%%

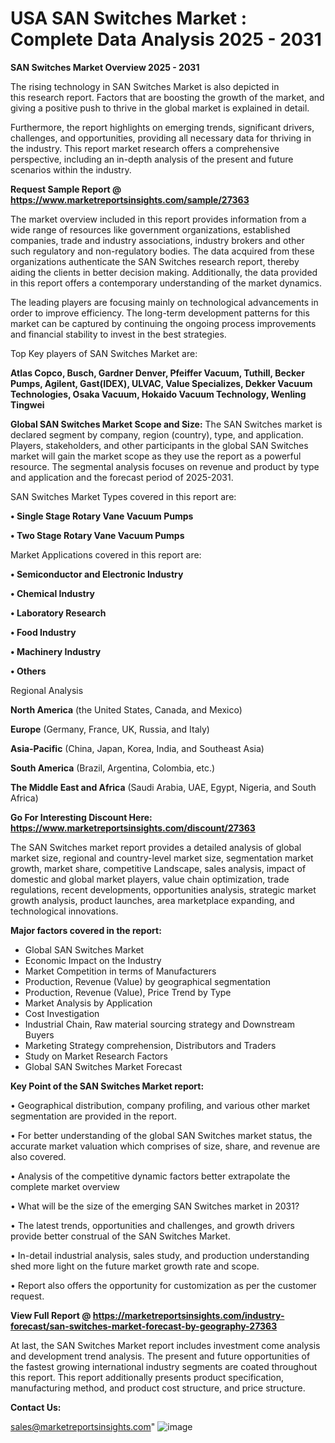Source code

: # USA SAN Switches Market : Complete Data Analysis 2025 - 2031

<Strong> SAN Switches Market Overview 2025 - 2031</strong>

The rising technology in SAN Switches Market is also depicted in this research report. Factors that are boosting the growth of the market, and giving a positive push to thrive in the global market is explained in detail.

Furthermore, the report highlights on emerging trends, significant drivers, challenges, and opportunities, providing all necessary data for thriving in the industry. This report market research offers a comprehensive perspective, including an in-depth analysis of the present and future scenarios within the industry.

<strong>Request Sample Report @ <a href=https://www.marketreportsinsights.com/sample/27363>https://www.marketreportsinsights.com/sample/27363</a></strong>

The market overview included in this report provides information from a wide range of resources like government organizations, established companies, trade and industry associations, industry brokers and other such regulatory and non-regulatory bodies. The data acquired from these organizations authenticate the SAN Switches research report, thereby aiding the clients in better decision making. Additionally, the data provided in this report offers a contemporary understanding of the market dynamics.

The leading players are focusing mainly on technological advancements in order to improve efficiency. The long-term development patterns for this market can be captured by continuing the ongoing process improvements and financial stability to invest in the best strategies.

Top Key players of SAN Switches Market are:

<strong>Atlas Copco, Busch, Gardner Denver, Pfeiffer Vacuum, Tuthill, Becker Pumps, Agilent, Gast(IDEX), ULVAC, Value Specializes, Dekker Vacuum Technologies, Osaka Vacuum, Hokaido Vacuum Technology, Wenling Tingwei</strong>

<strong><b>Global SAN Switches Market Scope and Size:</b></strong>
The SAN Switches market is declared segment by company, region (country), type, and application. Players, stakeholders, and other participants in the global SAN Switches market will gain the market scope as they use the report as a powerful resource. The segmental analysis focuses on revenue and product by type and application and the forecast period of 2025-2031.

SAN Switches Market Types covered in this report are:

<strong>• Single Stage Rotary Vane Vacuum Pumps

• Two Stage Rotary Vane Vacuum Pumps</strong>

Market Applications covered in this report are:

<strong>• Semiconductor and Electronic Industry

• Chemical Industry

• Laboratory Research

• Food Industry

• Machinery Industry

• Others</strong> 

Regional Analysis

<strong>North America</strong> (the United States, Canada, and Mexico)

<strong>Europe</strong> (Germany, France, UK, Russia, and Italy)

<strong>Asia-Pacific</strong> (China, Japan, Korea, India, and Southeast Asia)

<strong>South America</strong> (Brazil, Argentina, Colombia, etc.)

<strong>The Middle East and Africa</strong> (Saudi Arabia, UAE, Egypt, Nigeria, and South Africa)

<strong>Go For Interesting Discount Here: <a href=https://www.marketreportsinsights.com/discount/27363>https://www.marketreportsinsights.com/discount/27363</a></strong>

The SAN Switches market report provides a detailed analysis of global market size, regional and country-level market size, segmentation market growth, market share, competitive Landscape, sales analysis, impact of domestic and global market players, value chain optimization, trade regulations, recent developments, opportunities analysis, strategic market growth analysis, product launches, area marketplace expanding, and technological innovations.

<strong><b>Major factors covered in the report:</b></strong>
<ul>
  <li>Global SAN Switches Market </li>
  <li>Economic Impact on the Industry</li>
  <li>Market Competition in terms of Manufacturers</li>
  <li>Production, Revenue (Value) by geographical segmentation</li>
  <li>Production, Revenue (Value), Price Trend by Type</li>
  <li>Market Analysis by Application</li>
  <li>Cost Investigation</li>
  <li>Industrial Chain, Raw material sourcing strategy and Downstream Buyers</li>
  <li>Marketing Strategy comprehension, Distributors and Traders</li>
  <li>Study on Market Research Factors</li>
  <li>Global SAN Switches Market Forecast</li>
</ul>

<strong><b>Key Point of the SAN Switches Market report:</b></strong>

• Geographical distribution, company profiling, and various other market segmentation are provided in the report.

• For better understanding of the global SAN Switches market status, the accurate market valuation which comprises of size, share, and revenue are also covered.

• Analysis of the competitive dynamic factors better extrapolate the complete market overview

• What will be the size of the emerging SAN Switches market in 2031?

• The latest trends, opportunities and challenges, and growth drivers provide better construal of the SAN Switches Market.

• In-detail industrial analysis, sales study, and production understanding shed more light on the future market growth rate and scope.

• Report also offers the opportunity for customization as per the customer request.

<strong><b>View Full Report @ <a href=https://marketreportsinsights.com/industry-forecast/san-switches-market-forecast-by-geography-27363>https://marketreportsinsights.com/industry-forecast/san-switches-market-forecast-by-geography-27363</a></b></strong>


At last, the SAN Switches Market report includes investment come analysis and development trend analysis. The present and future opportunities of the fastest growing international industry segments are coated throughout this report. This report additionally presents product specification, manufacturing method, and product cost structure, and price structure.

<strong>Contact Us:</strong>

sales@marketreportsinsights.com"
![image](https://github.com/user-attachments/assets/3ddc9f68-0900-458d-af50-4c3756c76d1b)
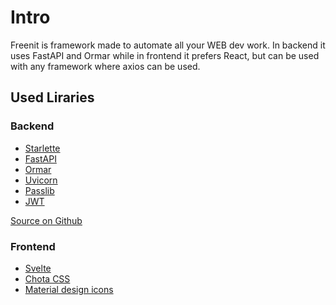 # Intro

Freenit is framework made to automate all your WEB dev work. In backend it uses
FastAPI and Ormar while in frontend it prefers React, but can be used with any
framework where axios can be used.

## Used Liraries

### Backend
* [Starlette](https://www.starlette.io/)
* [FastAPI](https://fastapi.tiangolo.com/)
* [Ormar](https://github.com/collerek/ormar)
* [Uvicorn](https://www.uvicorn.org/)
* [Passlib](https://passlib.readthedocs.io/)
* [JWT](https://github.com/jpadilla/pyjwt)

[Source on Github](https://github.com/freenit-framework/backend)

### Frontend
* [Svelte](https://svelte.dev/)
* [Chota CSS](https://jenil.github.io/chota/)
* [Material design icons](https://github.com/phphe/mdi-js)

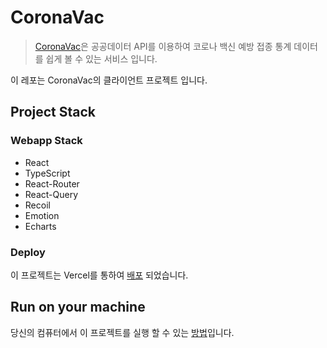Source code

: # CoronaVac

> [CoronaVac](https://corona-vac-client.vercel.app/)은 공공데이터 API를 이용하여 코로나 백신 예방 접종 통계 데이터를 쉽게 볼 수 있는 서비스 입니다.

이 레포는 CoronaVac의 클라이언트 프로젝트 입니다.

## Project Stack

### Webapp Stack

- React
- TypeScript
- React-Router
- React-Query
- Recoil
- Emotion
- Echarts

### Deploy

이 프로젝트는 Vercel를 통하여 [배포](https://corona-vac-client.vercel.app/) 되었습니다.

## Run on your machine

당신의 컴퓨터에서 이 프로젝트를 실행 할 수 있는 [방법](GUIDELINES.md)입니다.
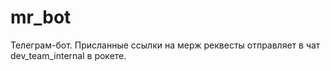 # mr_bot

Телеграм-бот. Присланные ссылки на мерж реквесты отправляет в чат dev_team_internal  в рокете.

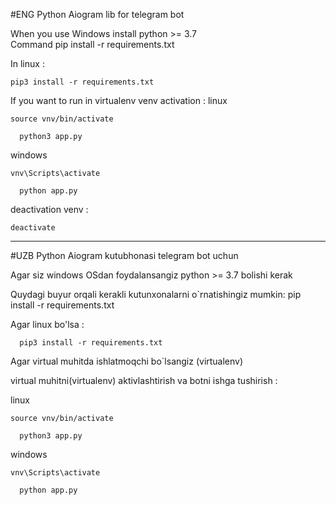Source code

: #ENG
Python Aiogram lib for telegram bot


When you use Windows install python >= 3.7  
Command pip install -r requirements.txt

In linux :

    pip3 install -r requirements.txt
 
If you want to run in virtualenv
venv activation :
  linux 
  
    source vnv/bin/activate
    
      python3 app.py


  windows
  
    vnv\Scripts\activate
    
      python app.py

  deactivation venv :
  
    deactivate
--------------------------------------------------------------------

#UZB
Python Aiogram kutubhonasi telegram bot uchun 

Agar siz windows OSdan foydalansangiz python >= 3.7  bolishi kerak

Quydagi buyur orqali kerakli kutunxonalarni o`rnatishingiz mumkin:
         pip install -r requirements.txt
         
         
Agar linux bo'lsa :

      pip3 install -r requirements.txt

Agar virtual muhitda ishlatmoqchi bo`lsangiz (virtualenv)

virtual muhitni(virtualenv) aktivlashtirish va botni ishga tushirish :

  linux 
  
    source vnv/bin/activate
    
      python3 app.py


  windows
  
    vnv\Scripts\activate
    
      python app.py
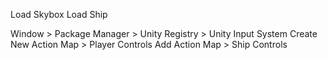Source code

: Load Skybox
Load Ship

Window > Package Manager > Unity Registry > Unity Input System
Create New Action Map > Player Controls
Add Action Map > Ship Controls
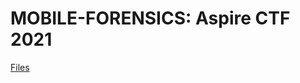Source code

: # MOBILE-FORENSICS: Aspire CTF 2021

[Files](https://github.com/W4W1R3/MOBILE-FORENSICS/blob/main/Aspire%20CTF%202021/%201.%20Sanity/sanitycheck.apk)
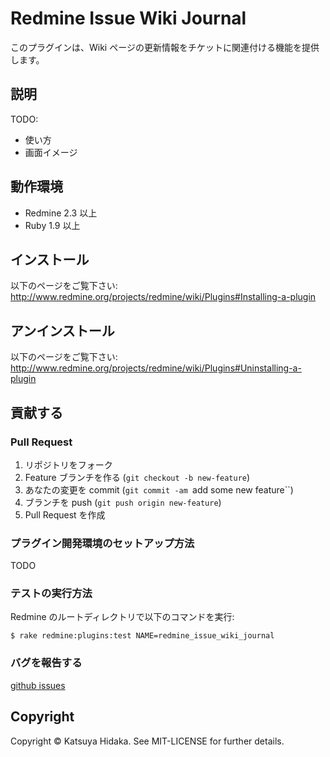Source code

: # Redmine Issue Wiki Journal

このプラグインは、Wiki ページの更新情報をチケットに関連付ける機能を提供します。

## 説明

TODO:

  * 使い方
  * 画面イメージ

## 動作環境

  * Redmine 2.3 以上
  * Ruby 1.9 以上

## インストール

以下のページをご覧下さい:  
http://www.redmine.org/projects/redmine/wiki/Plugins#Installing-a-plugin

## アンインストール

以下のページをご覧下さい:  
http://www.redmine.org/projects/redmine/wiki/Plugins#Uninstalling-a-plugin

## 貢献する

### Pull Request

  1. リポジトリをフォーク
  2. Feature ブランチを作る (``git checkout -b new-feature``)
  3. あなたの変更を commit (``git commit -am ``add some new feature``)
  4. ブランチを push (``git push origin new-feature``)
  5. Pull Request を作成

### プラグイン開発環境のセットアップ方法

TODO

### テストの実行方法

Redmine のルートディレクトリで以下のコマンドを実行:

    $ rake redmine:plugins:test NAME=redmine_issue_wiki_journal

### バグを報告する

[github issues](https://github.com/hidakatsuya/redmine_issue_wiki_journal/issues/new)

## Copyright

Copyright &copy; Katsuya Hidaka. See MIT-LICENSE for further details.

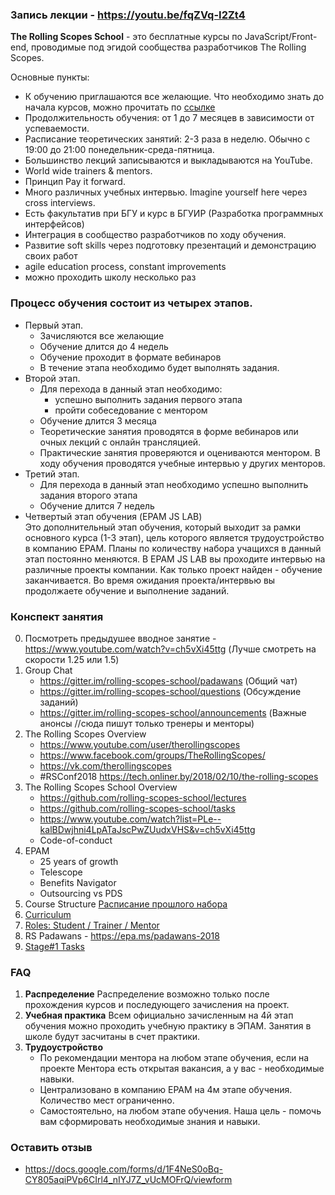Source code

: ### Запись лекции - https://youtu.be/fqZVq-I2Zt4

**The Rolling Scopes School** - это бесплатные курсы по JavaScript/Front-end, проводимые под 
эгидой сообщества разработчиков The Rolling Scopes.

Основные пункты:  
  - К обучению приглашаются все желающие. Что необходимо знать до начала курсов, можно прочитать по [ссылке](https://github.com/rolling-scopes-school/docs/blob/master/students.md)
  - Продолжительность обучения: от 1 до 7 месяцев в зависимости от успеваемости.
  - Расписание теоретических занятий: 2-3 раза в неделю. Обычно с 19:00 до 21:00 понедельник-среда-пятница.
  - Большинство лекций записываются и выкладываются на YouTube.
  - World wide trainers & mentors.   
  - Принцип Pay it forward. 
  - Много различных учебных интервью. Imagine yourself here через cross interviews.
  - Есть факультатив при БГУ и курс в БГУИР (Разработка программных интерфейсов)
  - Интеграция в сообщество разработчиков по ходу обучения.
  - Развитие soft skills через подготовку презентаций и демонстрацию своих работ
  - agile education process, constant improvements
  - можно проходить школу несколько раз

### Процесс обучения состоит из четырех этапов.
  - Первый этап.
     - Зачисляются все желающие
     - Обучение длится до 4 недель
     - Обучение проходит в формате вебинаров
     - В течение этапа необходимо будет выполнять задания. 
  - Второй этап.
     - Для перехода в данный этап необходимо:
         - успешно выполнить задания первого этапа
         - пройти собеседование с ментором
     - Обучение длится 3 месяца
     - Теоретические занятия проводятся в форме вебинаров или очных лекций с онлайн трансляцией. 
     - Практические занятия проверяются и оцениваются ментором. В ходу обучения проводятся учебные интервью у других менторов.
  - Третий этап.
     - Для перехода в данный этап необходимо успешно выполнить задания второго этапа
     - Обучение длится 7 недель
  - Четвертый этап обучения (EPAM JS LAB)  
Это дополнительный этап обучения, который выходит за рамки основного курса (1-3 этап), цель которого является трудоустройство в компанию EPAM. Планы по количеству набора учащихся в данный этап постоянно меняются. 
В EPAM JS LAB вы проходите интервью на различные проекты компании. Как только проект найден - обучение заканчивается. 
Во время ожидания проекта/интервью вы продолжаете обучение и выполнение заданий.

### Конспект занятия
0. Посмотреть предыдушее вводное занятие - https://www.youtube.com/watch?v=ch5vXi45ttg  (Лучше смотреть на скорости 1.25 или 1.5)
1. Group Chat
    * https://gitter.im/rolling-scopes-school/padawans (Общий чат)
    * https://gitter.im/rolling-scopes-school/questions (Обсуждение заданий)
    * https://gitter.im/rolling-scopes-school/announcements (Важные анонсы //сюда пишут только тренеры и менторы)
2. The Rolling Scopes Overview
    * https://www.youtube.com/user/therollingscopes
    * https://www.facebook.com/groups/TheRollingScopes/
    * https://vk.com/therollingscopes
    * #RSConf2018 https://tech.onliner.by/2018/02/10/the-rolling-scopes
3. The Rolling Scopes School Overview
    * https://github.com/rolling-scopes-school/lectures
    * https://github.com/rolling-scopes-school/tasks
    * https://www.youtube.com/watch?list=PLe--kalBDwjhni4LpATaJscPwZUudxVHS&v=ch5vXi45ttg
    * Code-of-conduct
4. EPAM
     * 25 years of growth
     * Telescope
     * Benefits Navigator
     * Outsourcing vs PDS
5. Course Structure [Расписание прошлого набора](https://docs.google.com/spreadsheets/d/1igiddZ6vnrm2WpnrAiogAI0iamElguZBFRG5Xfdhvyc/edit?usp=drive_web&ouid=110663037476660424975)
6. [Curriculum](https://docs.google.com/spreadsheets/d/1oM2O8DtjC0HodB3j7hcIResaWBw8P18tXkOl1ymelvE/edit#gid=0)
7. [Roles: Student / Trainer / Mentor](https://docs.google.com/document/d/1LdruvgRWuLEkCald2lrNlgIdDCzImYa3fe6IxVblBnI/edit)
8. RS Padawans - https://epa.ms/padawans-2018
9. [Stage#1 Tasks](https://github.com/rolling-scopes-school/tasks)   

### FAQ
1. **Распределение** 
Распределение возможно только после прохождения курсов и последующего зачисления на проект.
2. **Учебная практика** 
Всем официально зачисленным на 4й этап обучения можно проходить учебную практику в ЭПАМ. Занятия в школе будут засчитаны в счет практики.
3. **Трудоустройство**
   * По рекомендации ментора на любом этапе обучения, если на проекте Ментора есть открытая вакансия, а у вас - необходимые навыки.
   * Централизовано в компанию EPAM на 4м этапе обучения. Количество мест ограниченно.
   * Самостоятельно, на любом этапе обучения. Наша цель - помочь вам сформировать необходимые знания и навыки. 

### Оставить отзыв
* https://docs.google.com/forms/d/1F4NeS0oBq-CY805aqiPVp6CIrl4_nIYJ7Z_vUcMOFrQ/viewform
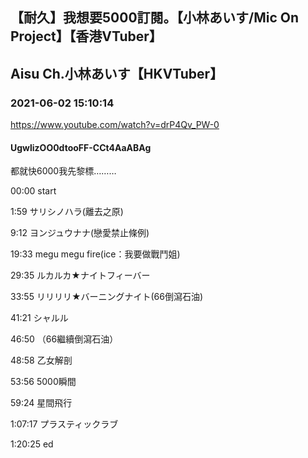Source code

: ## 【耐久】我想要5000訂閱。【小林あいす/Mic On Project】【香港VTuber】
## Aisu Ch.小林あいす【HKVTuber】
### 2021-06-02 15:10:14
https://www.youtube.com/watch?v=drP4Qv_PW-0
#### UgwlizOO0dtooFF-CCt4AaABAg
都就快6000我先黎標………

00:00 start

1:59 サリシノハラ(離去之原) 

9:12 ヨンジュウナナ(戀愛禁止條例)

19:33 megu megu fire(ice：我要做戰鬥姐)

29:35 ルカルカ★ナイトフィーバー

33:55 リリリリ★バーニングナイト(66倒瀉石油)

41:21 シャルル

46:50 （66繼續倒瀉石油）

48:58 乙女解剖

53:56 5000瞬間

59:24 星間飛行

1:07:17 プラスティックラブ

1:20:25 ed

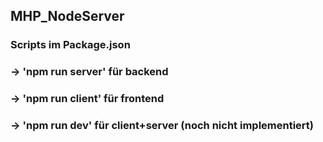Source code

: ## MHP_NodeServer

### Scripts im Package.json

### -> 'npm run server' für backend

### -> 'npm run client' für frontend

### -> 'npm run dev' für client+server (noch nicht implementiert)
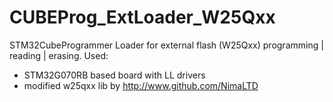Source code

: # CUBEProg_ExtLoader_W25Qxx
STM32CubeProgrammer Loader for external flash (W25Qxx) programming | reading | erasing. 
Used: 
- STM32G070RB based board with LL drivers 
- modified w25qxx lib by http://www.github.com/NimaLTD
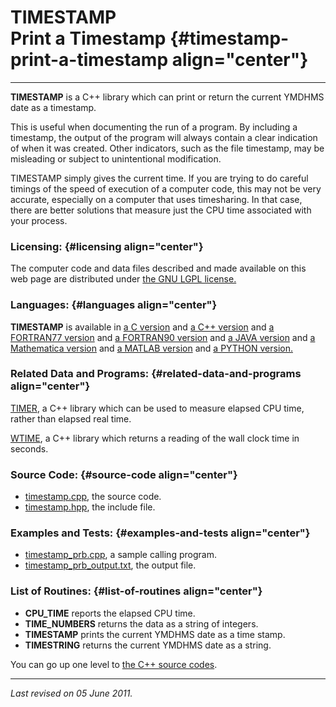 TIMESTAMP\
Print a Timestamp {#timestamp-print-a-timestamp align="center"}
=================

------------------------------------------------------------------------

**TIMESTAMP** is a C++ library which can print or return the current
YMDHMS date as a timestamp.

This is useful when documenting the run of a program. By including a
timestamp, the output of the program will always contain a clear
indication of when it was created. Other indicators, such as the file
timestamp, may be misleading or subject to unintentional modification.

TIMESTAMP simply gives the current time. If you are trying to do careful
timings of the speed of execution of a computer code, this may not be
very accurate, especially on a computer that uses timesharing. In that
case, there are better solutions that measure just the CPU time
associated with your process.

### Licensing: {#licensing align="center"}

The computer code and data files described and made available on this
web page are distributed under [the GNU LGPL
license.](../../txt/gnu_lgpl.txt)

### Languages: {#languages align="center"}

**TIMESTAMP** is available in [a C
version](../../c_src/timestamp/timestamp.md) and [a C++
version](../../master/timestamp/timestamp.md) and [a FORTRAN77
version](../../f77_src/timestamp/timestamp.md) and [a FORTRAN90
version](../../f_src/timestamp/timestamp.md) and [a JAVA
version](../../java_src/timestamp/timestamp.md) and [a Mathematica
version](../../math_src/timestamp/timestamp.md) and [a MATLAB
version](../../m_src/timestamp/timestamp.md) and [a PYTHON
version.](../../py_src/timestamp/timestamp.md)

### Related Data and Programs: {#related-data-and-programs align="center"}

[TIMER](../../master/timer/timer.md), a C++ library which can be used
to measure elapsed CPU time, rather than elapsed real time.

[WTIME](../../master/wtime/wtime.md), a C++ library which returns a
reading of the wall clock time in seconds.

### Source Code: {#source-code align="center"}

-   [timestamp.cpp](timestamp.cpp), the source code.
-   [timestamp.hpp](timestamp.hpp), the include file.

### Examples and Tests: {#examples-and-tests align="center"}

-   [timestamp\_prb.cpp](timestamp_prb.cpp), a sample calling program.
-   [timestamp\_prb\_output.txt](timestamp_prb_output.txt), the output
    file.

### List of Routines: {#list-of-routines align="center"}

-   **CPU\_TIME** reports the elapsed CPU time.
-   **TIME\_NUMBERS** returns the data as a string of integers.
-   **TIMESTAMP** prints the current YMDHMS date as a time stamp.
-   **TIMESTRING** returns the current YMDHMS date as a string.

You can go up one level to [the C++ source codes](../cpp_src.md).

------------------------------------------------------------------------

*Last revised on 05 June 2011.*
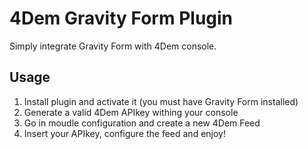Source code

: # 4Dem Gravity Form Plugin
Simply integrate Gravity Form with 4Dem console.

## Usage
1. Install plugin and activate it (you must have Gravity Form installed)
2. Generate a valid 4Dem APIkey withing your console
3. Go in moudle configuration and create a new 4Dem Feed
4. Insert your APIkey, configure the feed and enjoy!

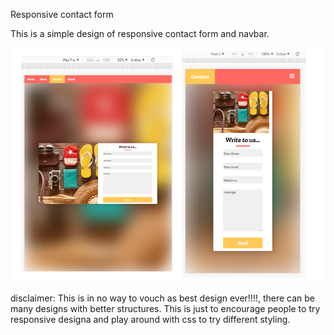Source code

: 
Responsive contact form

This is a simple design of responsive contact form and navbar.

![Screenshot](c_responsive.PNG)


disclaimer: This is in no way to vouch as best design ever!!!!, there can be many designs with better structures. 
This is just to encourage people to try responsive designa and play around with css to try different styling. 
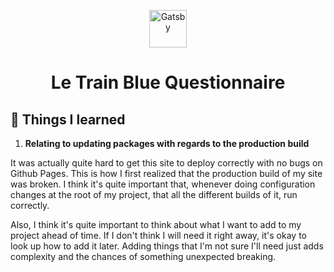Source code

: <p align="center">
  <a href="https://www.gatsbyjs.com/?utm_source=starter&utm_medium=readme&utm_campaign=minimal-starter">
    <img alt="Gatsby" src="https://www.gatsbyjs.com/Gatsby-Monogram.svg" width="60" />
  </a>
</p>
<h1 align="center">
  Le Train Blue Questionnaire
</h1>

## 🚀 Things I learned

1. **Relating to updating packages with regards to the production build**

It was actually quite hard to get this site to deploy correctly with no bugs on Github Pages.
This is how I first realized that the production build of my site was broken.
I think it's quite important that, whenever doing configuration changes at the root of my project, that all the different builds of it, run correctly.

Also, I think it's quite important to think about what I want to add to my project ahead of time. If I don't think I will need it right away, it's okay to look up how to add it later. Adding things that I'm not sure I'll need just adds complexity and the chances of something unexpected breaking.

%%

■ Goal of the exercise ■
Set down, unchanged, only those lines above that fall between the line with "<li>Market Analysis by Application</li>" and the line with "At last, the", the two end lines included.

■ Response area ■
  <li>Market Analysis by Application</li>
  <li>Cost Investigation</li>
  <li>Industrial Chain, Raw material sourcing strategy and Downstream Buyers</li>
  <li>Marketing Strategy comprehension, Distributors and Traders</li>
  <li>Study on Market Research Factors</li>
  <li>Global SAN Switches Market Forecast</li>
</ul>

<strong><b>Key Point of the SAN Switches Market report:</b></strong>

• Geographical distribution, company profiling, and various other market segmentation are provided in the report.

• For better understanding of the global SAN Switches market status, the accurate market valuation which comprises of size, share, and revenue are also covered.

• Analysis of the competitive dynamic factors better extrapolate the complete market overview

• What will be the size of the emerging SAN Switches market in 2031?

• The latest trends, opportunities and challenges, and growth drivers provide better construal of the SAN Switches Market.

• In-detail industrial analysis, sales study, and production understanding shed more light on the future market growth rate and scope.

• Report also offers the opportunity for customization as per the customer request.

<strong><b>View Full Report @ <a href=https://marketreportsinsights.com/industry-forecast/san-switches-market-forecast-by-geography-27363>https://marketreportsinsights.com/industry-forecast/san-switches-market-forecast-by-geography-27363</a></b></strong>


At last, the SAN Switches Market report includes investment come analysis and development trend analysis. The present and future opportunities of the fastest growing international industry segments are coated throughout this report. This report additionally presents product specification, manufacturing method, and product cost structure, and price structure.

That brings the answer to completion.